Selain itu faktor secara langsung yang juga menyebabkan terjadinya
permasalahan gizi yaitu penyakit infeksi. Adapun penyakit infeksi yang biasanya sering
diderita oleh anak balita umumnya adalah diare, radang tenggorokan dan infeksi saluran
pernapasan akut (ISPA). Ispa adalah penyebab utama morbiditas dan mortalitas
penyakit menular di dunia. Hampir 4 juta orang meninggal akibat ISPA setiap tahun,
98% nya disebabkan oleh infeksi saluran pernapasan bawah (Yuslinda dkk, 2017).
Penyakit diare termasuk salah satu penyakit dengan sumber penularan melalui
air (water borne diseases), dan penyakit yang terjadi pada anak balita umunya disertai
muntah dan mencret. Kurangnya akses masyarakat terhadap air bersih atau air minum
serta buruknya sanitasi dan perilaku higiene berkontribusi terhadap kematian 1,8 juta
orang per tahun karena diare. Upaya penurunan angka kejadian penyakit bayi dan balita
dapat diusahakan dengan dan menciptakan sanitasi lingkungan yang sehat, yang pada
akhirnya akan memperbaiki status gizinya (Hidayat dkk, 2007).
Selain sanitasi dan kesehatan lingkungan, faktor sosial ekonomi yang meliputi
pendapatan juga mempunyai pengaruh yang tidak langsung terhadap status gizi balita.

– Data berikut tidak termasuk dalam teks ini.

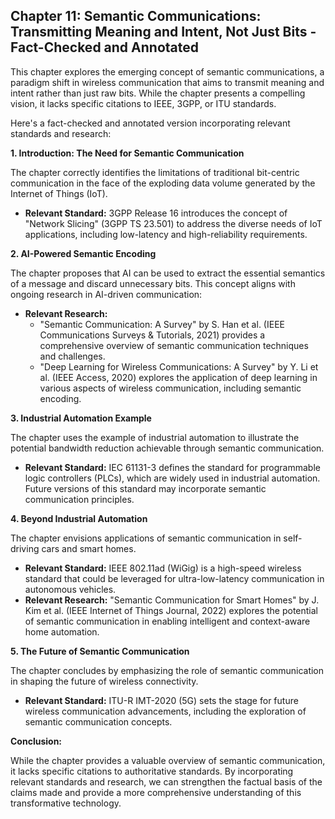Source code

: ## Chapter 11: Semantic Communications: Transmitting Meaning and Intent, Not Just Bits - Fact-Checked and Annotated

This chapter explores the emerging concept of semantic communications, a paradigm shift in wireless communication that aims to transmit meaning and intent rather than just raw bits. While the chapter presents a compelling vision, it lacks specific citations to IEEE, 3GPP, or ITU standards. 

Here's a fact-checked and annotated version incorporating relevant standards and research:

**1. Introduction: The Need for Semantic Communication**

The chapter correctly identifies the limitations of traditional bit-centric communication in the face of the exploding data volume generated by the Internet of Things (IoT).  

* **Relevant Standard:** 3GPP Release 16 introduces the concept of "Network Slicing" (3GPP TS 23.501) to address the diverse needs of IoT applications, including low-latency and high-reliability requirements.

**2.  AI-Powered Semantic Encoding**

The chapter proposes that AI can be used to extract the essential semantics of a message and discard unnecessary bits. This concept aligns with ongoing research in AI-driven communication:

* **Relevant Research:** 
    * "Semantic Communication: A Survey" by  S. Han et al. (IEEE Communications Surveys & Tutorials, 2021) provides a comprehensive overview of semantic communication techniques and challenges.
    * "Deep Learning for Wireless Communications: A Survey" by  Y. Li et al. (IEEE Access, 2020) explores the application of deep learning in various aspects of wireless communication, including semantic encoding.

**3.  Industrial Automation Example**

The chapter uses the example of industrial automation to illustrate the potential bandwidth reduction achievable through semantic communication.

* **Relevant Standard:**  IEC 61131-3 defines the standard for programmable logic controllers (PLCs), which are widely used in industrial automation. Future versions of this standard may incorporate semantic communication principles.

**4.  Beyond Industrial Automation**

The chapter envisions applications of semantic communication in self-driving cars and smart homes.

* **Relevant Standard:**  IEEE 802.11ad (WiGig) is a high-speed wireless standard that could be leveraged for ultra-low-latency communication in autonomous vehicles.
* **Relevant Research:**  "Semantic Communication for Smart Homes" by  J. Kim et al. (IEEE Internet of Things Journal, 2022) explores the potential of semantic communication in enabling intelligent and context-aware home automation.

**5.  The Future of Semantic Communication**

The chapter concludes by emphasizing the role of semantic communication in shaping the future of wireless connectivity.

* **Relevant Standard:**  ITU-R IMT-2020 (5G) sets the stage for future wireless communication advancements, including the exploration of semantic communication concepts.

**Conclusion:**

While the chapter provides a valuable overview of semantic communication, it lacks specific citations to authoritative standards. By incorporating relevant standards and research, we can strengthen the factual basis of the claims made and provide a more comprehensive understanding of this transformative technology.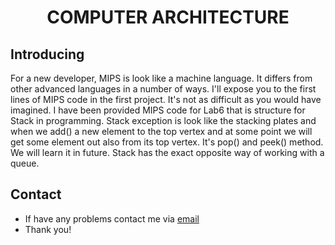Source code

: <h1 align="center">COMPUTER ARCHITECTURE</h1>

## Introducing
For a new developer, MIPS is look like a machine language. It differs from other advanced languages in a number of ways. I'll expose you to the first lines of MIPS code in the first project. It's not as difficult as you would have imagined.
I have been provided MIPS code for Lab6 that is structure for Stack in programming. Stack exception is look like the stacking plates and when we add() a new element to the top vertex and at some point we will get some element out also from its top vertex. It's pop() and peek() method. We will learn it in future. Stack has the exact opposite way of working with a queue.

## Contact
+ If have any problems contact me via [email](mailto:ititiu19228@student.hcmiu.edu.vn)
+ Thank you!
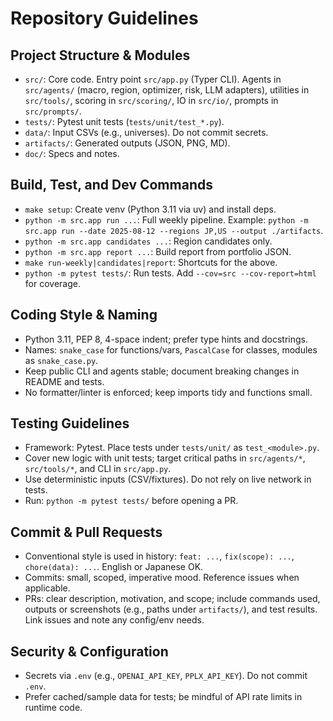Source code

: # Repository Guidelines

## Project Structure & Modules
- `src/`: Core code. Entry point `src/app.py` (Typer CLI). Agents in `src/agents/` (macro, region, optimizer, risk, LLM adapters), utilities in `src/tools/`, scoring in `src/scoring/`, IO in `src/io/`, prompts in `src/prompts/`.
- `tests/`: Pytest unit tests (`tests/unit/test_*.py`).
- `data/`: Input CSVs (e.g., universes). Do not commit secrets.
- `artifacts/`: Generated outputs (JSON, PNG, MD).
- `doc/`: Specs and notes.

## Build, Test, and Dev Commands
- `make setup`: Create venv (Python 3.11 via uv) and install deps.
- `python -m src.app run ...`: Full weekly pipeline. Example: `python -m src.app run --date 2025-08-12 --regions JP,US --output ./artifacts`.
- `python -m src.app candidates ...`: Region candidates only.
- `python -m src.app report ...`: Build report from portfolio JSON.
- `make run-weekly|candidates|report`: Shortcuts for the above.
- `python -m pytest tests/`: Run tests. Add `--cov=src --cov-report=html` for coverage.

## Coding Style & Naming
- Python 3.11, PEP 8, 4-space indent; prefer type hints and docstrings.
- Names: `snake_case` for functions/vars, `PascalCase` for classes, modules as `snake_case.py`.
- Keep public CLI and agents stable; document breaking changes in README and tests.
- No formatter/linter is enforced; keep imports tidy and functions small.

## Testing Guidelines
- Framework: Pytest. Place tests under `tests/unit/` as `test_<module>.py`.
- Cover new logic with unit tests; target critical paths in `src/agents/*`, `src/tools/*`, and CLI in `src/app.py`.
- Use deterministic inputs (CSV/fixtures). Do not rely on live network in tests.
- Run: `python -m pytest tests/` before opening a PR.

## Commit & Pull Requests
- Conventional style is used in history: `feat: ...`, `fix(scope): ...`, `chore(data): ...`. English or Japanese OK.
- Commits: small, scoped, imperative mood. Reference issues when applicable.
- PRs: clear description, motivation, and scope; include commands used, outputs or screenshots (e.g., paths under `artifacts/`), and test results. Link issues and note any config/env needs.

## Security & Configuration
- Secrets via `.env` (e.g., `OPENAI_API_KEY`, `PPLX_API_KEY`). Do not commit `.env`.
- Prefer cached/sample data for tests; be mindful of API rate limits in runtime code.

Di berbagai belahan dunia, terutama di negara berkembang, kemiskinan menjadi
penyebab dasar masalah gizi. Sosial ekonomi umumnya relatif mudah diukur dan
memiliki pengaruh pada konsumsi pangan rumah tangga yang berdampak pada status
gizi anggota keluarga terutama balita (Riyadi, et al., 2006 ; Rahma dkk, 2016).
Keberhasilan upaya pemerintah dalam mengentaskan kemiskinan terlihat dari
menurunnya angka kemiskinan dari tahun ke tahun. Pada tahun 2018 persentase
penduduk miskin di Kabupaten Lombok Barat sebesar 15,20%. Semenjak 2011
kemiskinan mengalami penurunan dari 19,70% menjadi 15,20% (BPS, 2019).
Upaya dalam mencegah terjadinya permasalahan gizi salah satunya adalah
pemberian ASI-E. Pemberian ASI-E dikenal sebagai salah satu hal yang memberikan
pengaruh cukup besar terhadap kelangsungan hidup anak, pertumbuhan dan
perkembangan (Isroni astuti, 2013). Kries et al (1999) mengatakan ASI memiliki efek
protektif terhadap risiko obesitas pada anak usia 5-6 tahun. Angka kejadian berat badan
menurun itu sejalan dengan lamanya pemberian ASI. Makin lama ASI di berikan makin
kecil kemungkinan terjadinya obesitas. Secara nasional cakupan bayi mendapat ASI-E
tahun 2018 yaitu sebesar 68,74%, angka tersebut telah melampaui target rencana
strategis (Renstra). Adapun persentase cakupan pemberian ASI-E pada provinsi Nusa
Tenggara Barat yaitu sebesar 78,63% (Kementrian Kesehatan, 2018).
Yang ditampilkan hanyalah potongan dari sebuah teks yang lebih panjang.